Through the Senior Management’s industry-wide contacts, the Company has identified potential customers and received commitments for all of the production potential of the initial facility.

Company Summary

The Company will capitalize on the opportunities in the recycled resin and packaging markets through two main divisions: a Recycling Division and a Packaging Division.

Recycling Division

Using a patented process, the Company will create a PET cleaning and refining plant located in the western United States; we have chosen this region because all 16 major North American PET recycling plants are currently located in the eastern United States or Canada, despite western states’ favorable recycling attitudes among consumers. Its initial annual capacity will be 46 million pounds and it will utilize bottle feed stock from California, Oregon and Washington States, which collect over 200,000,000 pounds per year. The Company will become totally vertically integrated, and use all or almost all of its recycled material in its Packaging Division.  Any surplus material produced will be sold to outside companies.

Packaging Division

We will create a plant (actual facilities to be shared with the Recycling Division) to manufacture extruded plastic roll stock sheet or high-strength strapping, employing state-of-the-art technology developed to utilize recycled PET resin. The extruded sheet will be primarily sold to thermoformers who will convert it into high visibility packaging, as well as laminators and fabricators. The strapping will be sold to commercial users for use as package or pallet strapping. The Company currently has commitments from customers to purchase all of the initial production capacity.  Excess flake will be sold to outside customers.

2.1 Company Ownership

Replay Plastics is owned by the initial founders, B. Braddock, S. McGuire and C. Smith, who are the proposed three executives of the operating entity. The plan was conceived and developed by these individuals, with the intent to apply their extensive experience and contacts in the industry to building a successful profitable corporation.

2.1.1 Potential Conflict

Our COO, Mr. Sam McGuire, the inventor and patent holder of the recycling process to be used by the Company, is a principal in Company A of Chicago, IL. For many years, Company has designed, manufactured and assembled plastic recycling equipment, and has given us quotes on meeting our needs in this area.
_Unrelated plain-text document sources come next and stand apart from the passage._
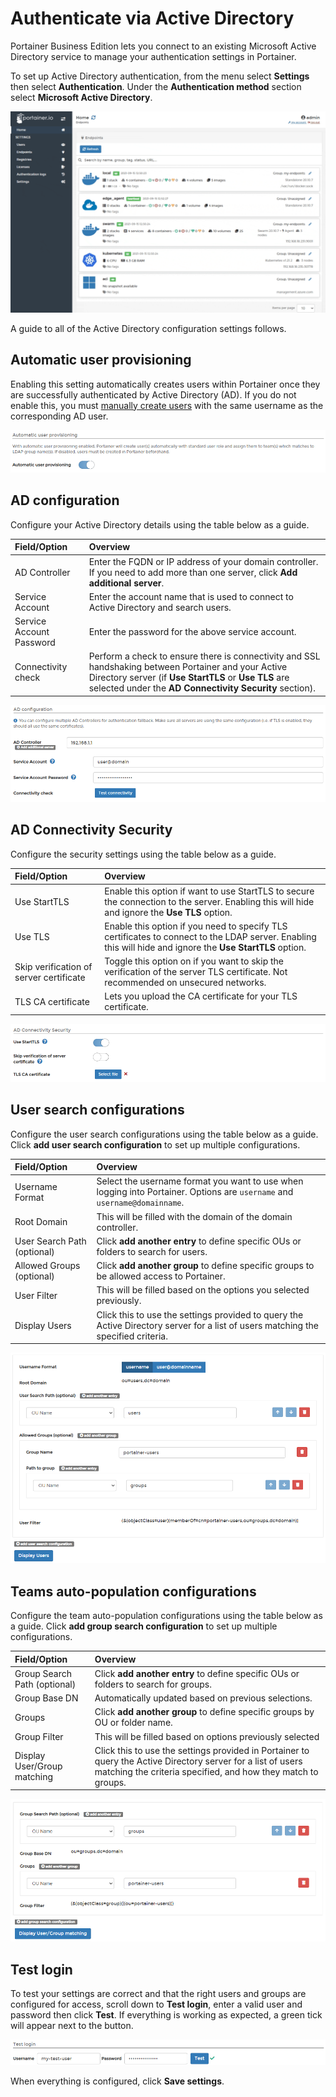 # Authenticate via Active Directory

Portainer Business Edition lets you connect to an existing Microsoft Active Directory service to manage your authentication settings in Portainer.

To set up Active Directory authentication, from the menu select **Settings** then select **Authentication**. Under the **Authentication method** section select **Microsoft Active Directory**.

![](../../../.gitbook/assets/be-authentication-ad-1.gif)

A guide to all of the Active Directory configuration settings follows.

## Automatic user provisioning

Enabling this setting automatically creates users within Portainer once they are successfully authenticated by Active Directory \(AD\). If you do not enable this, you must [manually create users](ldap.md#manually-creating-ldap-users) with the same username as the corresponding AD user.

![](../../../.gitbook/assets/be-authentication-ad-2.png)

## AD configuration

Configure your Active Directory details using the table below as a guide.

| Field/Option | Overview |
| :--- | :--- |
| AD Controller | Enter the FQDN or IP address of your domain controller. If you need to add more than one server, click **Add additional server**. |
| Service Account | Enter the account name that is used to connect to Active Directory and search users. |
| Service Account Password | Enter the password for the above service account. |
| Connectivity check | Perform a check to ensure there is connectivity and SSL handshaking between Portainer and your Active Directory server \(if **Use StartTLS** or **Use TLS** are selected under the **AD Connectivity Security** section\). |

![](../../../.gitbook/assets/be-authentication-ad-3.png)

## AD Connectivity Security

Configure the security settings using the table below as a guide.

| Field/Option | Overview |
| :--- | :--- |
| Use StartTLS | Enable this option if want to use StartTLS to secure the connection to the server. Enabling this will hide and ignore the **Use TLS** option. |
| Use TLS | Enable this option if you need to specify TLS certificates to connect to the LDAP server. Enabling this will hide and ignore the **Use StartTLS** option. |
| Skip verification of server certificate | Toggle this option on if you want to skip the verification of the server TLS certificate. Not recommended on unsecured networks. |
| TLS CA certificate | Lets you upload the CA certificate for your TLS certificate. |

![](../../../.gitbook/assets/be-authentication-ad-4.png)

## User search configurations

Configure the user search configurations using the table below as a guide. Click **add user search configuration** to set up multiple configurations.

| Field/Option | Overview |
| :--- | :--- |
| Username Format | Select the username format you want to use when logging into Portainer. Options are `username` and `username@domainname`. |
| Root Domain | This will be filled with the domain of the domain controller. |
| User Search Path \(optional\) | Click **add another entry** to define specific OUs or folders to search for users. |
| Allowed Groups \(optional\) | Click **add another group** to define specific groups to be allowed access to Portainer. |
| User Filter | This will be filled based on the options you selected previously. |
| Display Users | Click this to use the settings provided to query the Active Directory server for a list of users matching the specified criteria. |

![](../../../.gitbook/assets/be-authentication-ad-5.png)

## Teams auto-population configurations

Configure the team auto-population configurations using the table below as a guide. Click **add group search configuration** to set up multiple configurations.

| Field/Option | Overview |
| :--- | :--- |
| Group Search Path \(optional\) | Click **add another entry** to define specific OUs or folders to search for groups. |
| Group Base DN | Automatically updated based on previous selections. |
| Groups | Click **add another group** to define specific groups by OU or folder name. |
| Group Filter | This will be filled based on options previously selected |
| Display User/Group matching | Click this to use the settings provided in Portainer to query the Active Directory server for a list of users matching the criteria specified, and how they match to groups. |

![](../../../.gitbook/assets/be-authentication-ad-6.png)

## Test login

To test your settings are correct and that the right users and groups are configured for access, scroll down to **Test login**, enter a valid user and password then click **Test**. If everything is working as expected, a  green tick will appear next to the button.

![](../../../.gitbook/assets/be-authentication-ad-7.png)

When everything is configured, click **Save settings**.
After a thorough investigation, Replay has found that Company A is able to source or supply the required equipment at considerably lower cost than any other company from which a quote was available. Mr. McGuire has disclosed that Company A has included a smaller than normal margin in their quote on goods they will manufacture, to cover overhead, contingency and profit which might result in a small benefit to him. They have agreed to source all of the equipment possible with no added margin.
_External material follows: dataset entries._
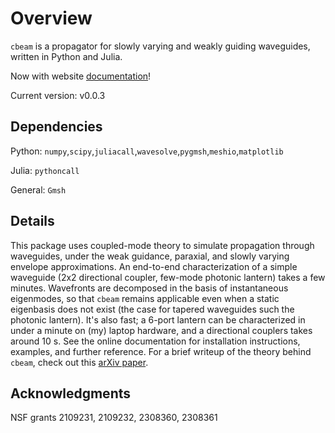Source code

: # Overview

`cbeam` is a propagator for slowly varying and weakly guiding waveguides, written in Python and Julia. 

Now with website [documentation](https://jw-lin.github.io/cbeam/)!

Current version: v0.0.3

## Dependencies
Python: `numpy`,`scipy`,`juliacall`,`wavesolve`,`pygmsh`,`meshio`,`matplotlib`

Julia: `pythoncall`

General: `Gmsh`

## Details

This package uses coupled-mode theory to simulate propagation through waveguides, under the weak guidance, paraxial, and slowly varying envelope approximations. An end-to-end characterization of a simple waveguide (2x2 directional coupler, few-mode photonic lantern) takes a few minutes. Wavefronts are decomposed in the basis of instantaneous eigenmodes, so that `cbeam` remains applicable even when a static eigenbasis does not exist (the case for tapered waveguides such the photonic lantern). It's also fast; a 6-port lantern can be characterized in under a minute on (my) laptop hardware, and a directional couplers takes around 10 s. See the online documentation for installation instructions, examples, and further reference. For a brief writeup of the theory behind `cbeam`, check out this [arXiv paper](https://arxiv.org/abs/2411.08118).

## Acknowledgments
NSF grants 2109231, 2109232, 2308360, 2308361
Replay has concluded that the savings available outweigh any other consideration and that we will purchase the cleaning and refining equipment from Company A.

2.2 Start-up Summary

Our start-up expenses are budgeted at $210,000, which is mostly for on-site contractor services during facility preparation. $50,000 has been set aside for legal and accounting, $25,000 for special consulting that may be required during start up and $50,000 each for local engineering and lab equipment and supplies. $30,000 has been set aside as a contingency for the start up period.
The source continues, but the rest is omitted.